Lead-acid accumulator
Alkaline (NiFe) accumulator

Lead-Acid Accumulator

This is the most common type of secondary cell. It consists of lead oxide as the positive electrode, lead as the negative electrode, and sulfuric acid as the electrolyte. During discharge, the plates gradually convert to lead sulfate, and the acid becomes diluted. A fully charged cell has an e.m.f of 2.2V and a relative density of 1.25. When discharged, the values drop below 2.0V and 1.15, respectively.

Maintenance of Lead-Acid Accumulators

Maintain electrolyte levels with distilled water.
Recharge the cell when the acid density falls below 1.15; it is fully charged at 1.25.
If unused for long periods, discharge occasionally or remove the acid and store the cell dry.
Keep the battery clean to prevent current leakage.

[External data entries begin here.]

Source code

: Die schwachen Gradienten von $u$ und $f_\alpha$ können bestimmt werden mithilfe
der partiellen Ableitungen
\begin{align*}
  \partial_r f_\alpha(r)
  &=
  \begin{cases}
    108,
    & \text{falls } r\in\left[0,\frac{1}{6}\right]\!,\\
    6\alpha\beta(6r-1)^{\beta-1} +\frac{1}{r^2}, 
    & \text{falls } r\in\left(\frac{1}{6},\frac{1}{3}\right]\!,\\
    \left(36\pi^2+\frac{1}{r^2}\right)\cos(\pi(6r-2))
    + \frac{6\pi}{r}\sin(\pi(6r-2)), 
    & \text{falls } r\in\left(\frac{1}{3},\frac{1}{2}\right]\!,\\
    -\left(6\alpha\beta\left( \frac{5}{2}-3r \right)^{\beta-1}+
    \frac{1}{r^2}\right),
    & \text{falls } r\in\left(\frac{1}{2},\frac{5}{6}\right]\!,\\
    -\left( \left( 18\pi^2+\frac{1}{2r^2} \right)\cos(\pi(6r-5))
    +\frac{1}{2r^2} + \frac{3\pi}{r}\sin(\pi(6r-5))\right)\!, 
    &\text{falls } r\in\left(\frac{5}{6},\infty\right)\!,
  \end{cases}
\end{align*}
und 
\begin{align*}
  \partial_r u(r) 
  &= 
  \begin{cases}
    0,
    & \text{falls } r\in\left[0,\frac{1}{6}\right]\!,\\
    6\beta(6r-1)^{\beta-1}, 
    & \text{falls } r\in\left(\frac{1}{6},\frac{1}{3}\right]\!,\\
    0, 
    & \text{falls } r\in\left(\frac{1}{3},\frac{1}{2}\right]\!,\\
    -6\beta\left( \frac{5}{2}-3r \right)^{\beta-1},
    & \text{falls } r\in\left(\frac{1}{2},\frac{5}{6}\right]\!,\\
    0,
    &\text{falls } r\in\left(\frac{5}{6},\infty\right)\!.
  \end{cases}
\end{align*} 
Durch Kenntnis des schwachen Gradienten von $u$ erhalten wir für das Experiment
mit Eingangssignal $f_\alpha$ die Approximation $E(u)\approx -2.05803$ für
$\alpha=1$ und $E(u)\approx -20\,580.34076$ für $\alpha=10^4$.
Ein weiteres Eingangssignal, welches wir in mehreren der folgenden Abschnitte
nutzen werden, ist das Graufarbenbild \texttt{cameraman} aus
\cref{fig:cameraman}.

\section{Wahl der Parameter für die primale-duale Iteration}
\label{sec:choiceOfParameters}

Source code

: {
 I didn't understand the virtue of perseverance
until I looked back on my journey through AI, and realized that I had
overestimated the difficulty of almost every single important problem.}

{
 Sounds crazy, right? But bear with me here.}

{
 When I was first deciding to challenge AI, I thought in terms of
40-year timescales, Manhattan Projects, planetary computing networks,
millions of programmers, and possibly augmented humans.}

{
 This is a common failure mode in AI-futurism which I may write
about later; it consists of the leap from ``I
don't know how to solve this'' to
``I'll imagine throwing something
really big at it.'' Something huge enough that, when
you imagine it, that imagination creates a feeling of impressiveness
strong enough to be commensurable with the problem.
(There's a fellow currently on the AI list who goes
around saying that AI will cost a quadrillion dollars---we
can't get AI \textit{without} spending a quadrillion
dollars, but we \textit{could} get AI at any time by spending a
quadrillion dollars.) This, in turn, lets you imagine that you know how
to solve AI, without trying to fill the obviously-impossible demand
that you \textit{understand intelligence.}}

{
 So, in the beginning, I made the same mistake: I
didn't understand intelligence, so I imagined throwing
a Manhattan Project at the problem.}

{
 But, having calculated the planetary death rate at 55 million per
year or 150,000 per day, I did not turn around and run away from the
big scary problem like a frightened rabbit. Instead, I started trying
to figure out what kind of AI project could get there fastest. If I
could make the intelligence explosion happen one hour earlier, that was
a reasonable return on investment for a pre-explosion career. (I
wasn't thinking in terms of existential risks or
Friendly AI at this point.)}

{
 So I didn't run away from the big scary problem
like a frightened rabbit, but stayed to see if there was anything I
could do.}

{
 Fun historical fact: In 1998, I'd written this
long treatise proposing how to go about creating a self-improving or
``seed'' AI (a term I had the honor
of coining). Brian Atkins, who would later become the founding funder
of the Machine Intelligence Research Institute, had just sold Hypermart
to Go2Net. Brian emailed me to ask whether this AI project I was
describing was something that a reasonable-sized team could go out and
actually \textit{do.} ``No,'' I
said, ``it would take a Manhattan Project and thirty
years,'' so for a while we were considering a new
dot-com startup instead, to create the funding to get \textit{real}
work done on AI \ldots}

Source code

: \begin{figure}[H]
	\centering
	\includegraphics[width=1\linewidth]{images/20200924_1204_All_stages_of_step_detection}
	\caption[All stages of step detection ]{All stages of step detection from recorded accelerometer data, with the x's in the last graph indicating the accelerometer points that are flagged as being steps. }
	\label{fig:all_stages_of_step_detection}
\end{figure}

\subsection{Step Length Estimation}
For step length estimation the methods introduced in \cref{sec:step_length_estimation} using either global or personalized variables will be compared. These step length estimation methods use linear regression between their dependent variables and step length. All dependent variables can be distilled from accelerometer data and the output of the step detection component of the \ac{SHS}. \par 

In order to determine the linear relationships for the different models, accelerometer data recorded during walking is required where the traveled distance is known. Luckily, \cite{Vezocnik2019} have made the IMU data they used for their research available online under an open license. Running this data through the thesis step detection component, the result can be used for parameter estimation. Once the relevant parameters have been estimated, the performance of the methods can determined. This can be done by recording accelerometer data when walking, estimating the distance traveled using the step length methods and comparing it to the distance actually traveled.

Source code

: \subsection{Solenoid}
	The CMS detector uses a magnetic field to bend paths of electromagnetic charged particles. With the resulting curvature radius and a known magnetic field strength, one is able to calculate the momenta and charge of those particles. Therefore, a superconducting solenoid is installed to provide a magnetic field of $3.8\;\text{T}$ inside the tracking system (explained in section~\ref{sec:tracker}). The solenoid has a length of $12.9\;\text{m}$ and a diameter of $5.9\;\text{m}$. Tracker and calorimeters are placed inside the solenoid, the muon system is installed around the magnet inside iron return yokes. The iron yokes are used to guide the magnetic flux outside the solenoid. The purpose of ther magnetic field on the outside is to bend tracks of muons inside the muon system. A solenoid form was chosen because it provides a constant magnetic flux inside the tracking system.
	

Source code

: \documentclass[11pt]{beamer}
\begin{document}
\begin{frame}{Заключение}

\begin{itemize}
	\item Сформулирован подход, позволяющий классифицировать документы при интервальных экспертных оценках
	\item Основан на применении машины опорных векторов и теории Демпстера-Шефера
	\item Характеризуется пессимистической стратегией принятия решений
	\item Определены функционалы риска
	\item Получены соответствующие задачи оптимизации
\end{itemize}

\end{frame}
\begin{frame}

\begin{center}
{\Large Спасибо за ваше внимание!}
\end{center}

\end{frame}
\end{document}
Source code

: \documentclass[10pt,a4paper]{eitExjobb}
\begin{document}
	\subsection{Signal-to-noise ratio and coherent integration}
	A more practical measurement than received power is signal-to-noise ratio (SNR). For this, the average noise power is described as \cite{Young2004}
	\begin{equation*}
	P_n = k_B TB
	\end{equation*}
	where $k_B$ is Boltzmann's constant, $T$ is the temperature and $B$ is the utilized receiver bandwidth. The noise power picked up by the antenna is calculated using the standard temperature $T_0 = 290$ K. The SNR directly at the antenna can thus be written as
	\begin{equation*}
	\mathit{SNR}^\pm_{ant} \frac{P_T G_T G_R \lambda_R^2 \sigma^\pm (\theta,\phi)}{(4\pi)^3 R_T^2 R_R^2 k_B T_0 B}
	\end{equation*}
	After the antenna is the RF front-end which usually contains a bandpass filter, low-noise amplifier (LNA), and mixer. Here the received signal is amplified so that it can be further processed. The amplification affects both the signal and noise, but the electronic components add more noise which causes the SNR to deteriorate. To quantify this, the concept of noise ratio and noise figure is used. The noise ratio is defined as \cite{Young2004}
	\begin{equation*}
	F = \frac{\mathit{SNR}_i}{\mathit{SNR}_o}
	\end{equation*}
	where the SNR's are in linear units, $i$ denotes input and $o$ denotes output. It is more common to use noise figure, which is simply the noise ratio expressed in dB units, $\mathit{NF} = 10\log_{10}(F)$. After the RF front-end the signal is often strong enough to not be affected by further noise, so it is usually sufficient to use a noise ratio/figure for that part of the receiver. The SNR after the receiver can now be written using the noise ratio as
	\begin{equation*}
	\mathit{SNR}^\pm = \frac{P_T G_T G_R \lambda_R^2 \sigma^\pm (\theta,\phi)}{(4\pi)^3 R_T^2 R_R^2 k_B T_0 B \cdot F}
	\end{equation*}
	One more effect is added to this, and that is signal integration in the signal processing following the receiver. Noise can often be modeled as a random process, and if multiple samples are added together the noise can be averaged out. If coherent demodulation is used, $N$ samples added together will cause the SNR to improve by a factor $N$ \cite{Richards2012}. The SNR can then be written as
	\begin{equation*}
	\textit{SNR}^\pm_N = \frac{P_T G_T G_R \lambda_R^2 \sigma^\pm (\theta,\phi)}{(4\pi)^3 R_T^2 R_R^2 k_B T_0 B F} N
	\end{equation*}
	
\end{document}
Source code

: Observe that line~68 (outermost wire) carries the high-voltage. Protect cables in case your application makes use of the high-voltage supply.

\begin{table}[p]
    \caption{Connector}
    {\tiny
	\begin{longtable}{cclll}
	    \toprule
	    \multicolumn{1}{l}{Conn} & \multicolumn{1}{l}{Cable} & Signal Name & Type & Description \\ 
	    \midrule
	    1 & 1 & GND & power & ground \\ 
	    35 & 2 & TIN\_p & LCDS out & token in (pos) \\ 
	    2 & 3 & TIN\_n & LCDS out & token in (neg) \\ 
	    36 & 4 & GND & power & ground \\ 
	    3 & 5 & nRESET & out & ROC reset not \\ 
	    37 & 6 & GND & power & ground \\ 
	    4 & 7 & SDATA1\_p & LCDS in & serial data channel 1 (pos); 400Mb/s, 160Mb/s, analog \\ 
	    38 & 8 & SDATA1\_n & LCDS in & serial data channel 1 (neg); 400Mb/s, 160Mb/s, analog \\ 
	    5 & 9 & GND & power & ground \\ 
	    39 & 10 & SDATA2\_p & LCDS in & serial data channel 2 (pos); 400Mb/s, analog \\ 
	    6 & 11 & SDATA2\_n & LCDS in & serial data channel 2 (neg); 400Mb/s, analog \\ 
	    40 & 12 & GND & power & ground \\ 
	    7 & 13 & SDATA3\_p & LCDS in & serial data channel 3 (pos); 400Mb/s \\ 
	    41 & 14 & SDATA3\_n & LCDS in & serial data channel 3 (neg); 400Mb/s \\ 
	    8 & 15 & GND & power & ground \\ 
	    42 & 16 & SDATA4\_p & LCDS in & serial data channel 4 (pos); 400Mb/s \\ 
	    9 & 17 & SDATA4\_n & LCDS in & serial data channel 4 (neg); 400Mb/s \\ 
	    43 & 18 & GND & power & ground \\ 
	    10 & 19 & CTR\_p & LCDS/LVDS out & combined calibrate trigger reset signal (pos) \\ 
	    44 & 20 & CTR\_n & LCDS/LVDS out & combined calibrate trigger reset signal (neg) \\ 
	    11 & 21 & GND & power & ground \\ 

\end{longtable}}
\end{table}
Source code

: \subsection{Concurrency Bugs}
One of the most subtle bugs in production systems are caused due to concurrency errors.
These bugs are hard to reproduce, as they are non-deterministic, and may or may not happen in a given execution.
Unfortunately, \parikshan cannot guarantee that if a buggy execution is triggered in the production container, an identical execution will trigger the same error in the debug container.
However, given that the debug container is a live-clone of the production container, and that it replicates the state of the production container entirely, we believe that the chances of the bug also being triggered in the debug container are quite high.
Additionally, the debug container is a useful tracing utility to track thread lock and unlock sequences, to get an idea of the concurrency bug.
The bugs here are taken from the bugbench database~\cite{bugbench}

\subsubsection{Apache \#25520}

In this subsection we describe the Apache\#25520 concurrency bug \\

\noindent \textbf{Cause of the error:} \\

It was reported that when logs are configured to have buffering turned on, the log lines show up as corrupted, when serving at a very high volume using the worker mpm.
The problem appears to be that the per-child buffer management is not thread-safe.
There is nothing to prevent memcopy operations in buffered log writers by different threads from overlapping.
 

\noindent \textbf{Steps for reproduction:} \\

Alkaline (NiFe) Accumulator

The NiFe accumulator is named after its primary elements: nickel (Ni) and iron (Fe). The positive electrode is made of nickel hydroxide, while the negative electrode is composed of iron or cadmium. The electrolyte is potassium hydroxide dissolved in water.

These cells last longer, retain charge better than lead-acid accumulators, and require minimal maintenance. They are commonly used in factories and hospitals for emergency power supplies. However, they are bulkier, more expensive, and have a lower e.m.f of approximately 1.25V.

Difference Between Electrolytic and Electrochemical Cells

Electrochemical (Galvanic/Voltaic) Cell	Electrolytic Cell
Chemical energy is converted into electrical energy.	Electrical energy is converted into chemical energy.
Redox reactions are spontaneous.	Redox reactions are non-spontaneous and require external energy.
Anode is negative; cathode is positive.	Anode is positive; cathode is negative.
Electrons are released by the species undergoing oxidation.	Electrons come from an external power source (e.g., battery).